The next step requires us to calculate, for each pixel in the scene, the weighted endmember combinations that will be used to unmix that pixel. We do that here ahead of time, or offline, with respect to the actual spectral mixture analysis. We'll pre-compute the endmember combinations so that we obtain three $(M \times N \times P)$ raster arrays for $P$ spectral bands, one for each endmember type.
In [14]:
from unmixing.sasma import kernel_idw_l1, interpolate_endmember_map
# IMPORTANT: Mask out NoData areas in the endmember candidate map
predicted_pifs = np.where(lt5_detroit[0,...] == -9999, 0, prediction_cleaned)

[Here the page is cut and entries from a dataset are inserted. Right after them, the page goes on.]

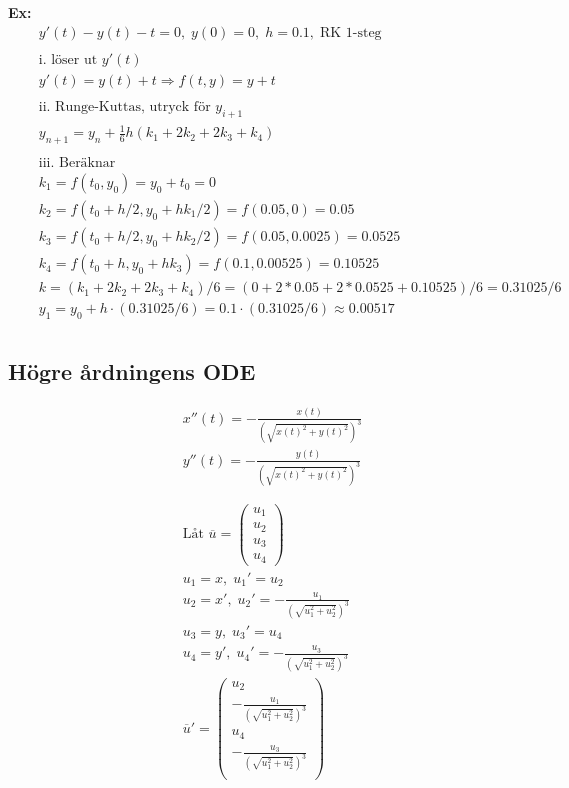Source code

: \documentclass{article}
\begin{document}
\textbf{Ex:}
\begin{align*}
    &\quad  y'(t)-y(t)-t=0, \; y(0)=0, \; h=0.1, \; \text{RK 1-steg} \\
    &\quad  \\
    &\quad  \text{i. löser ut } y'(t) \\
    &\quad  y'(t)=y(t)+t \Rightarrow f(t,y) = y+t \\
    &\quad  \\
    &\quad  \text{ii. Runge-Kuttas, utryck för } y_{i+1} \\
    &\quad  y_{n+1} = y_n+\frac{1}{6}h(k_1+2k_2+2k_3+k_4) \\
    &\quad  \\
    &\quad  \text{iii. Beräknar } \\
    &\quad  k_1 = f(t_0,y_0) = y_0 + t_0 = 0 \\
    &\quad  k_2 = f(t_0+h/2,y_0+hk_1/2) = f(0.05,0) = 0.05 \\
    &\quad  k_3 = f(t_0+h/2,y_0+hk_2/2) = f(0.05,0.0025) = 0.0525 \\
    &\quad  k_4 = f(t_0+h,y_0+hk_3) = f(0.1,0.00525) = 0.10525 \\
    &\quad  k = (k_1+2k_2+2k_3+k_4)/6 = (0+2*0.05+2*0.0525+0.10525)/6=0.31025/6 \\
    &\quad  y_1 = y_0 + h\cdot(0.31025/6) = 0.1\cdot(0.31025/6) \approx 0.00517 \\
\end{align*}

\newpage
\subsection{Högre årdningens ODE}
\begin{align*}
  &\quad  x''(t) = -\frac{x(t)}{(\sqrt{x(t)^2+y(t)^2})^3} \\
  &\quad  y''(t) = -\frac{y(t)}{(\sqrt{x(t)^2+y(t)^2})^3} \\
  &\quad  \\
  &\quad  \\
  &\quad  \text{Låt } \overline{u} =  \begin{pmatrix} u_1 \\ u_2 \\ u_3 \\ u_4 \end{pmatrix} \\
  &\quad  u_1 = x,  \; u_1' = u_2 \\
  &\quad  u_2 = x', \; u_2' = -\frac{u_1}{(\sqrt{u_1^2+u_2^2})^3} \\
  &\quad  u_3 = y,  \; u_3' = u_4 \\
  &\quad  u_4 = y', \; u_4' = -\frac{u_3}{(\sqrt{u_1^2+u_2^2})^3} \\
  &\quad  \overline{u}' =
  \begin{pmatrix}
      u_2 \\
      -\frac{u_1}{(\sqrt{u_1^2+u_2^2})^3} \\
      u_4 \\
      -\frac{u_3}{(\sqrt{u_1^2+u_2^2})^3} \\
  \end{pmatrix} \\
\end{align*}
\end{document}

window = kernel_idw_l1(110, band_num=1)
synth_maps = interpolate_endmember_map(spectra = mnf.T, em_locations = predicted_pifs,
window = window, q = 3, n = 2, labels = None, cval = 0, nodata = -9999)
The interpolate_endmember_map() function returns a tuple of $Q$ raster arrays, one for each endmember type.
In [15]:
fig = plt.figure(figsize = (12, 12))
fig.subplots_adjust(hspace = -0.2)
endmember_labels = ['Vegetation', 'High/Bright', 'Low/Dark']
for i in range(0, 3):
ax = fig.add_subplot(221 + i, title = 'Endmember Spectra - %s' % endmember_labels[i])
ax.imshow(synth_maps[i][0,...], cmap = cm.YlGnBu_r)
ax.get_xaxis().set_visible(False)
ax.get_yaxis().set_visible(False)
One more decision we have to make is what to do with those pixels that don't have any weighted endmember combinations because there are no endmember candidates within the window. We'll decide to fill them with their band means.
In [16]:
from unmixing.utils import fill_nan_bandwise
emv, emb, emd = synth_maps
# Fill in NaN with band-wise means
emv = fill_nan_bandwise(emv)
emb = fill_nan_bandwise(emb)
emd = fill_nan_bandwise(emd)
The next thing we need to do is concatenate the endmembers together.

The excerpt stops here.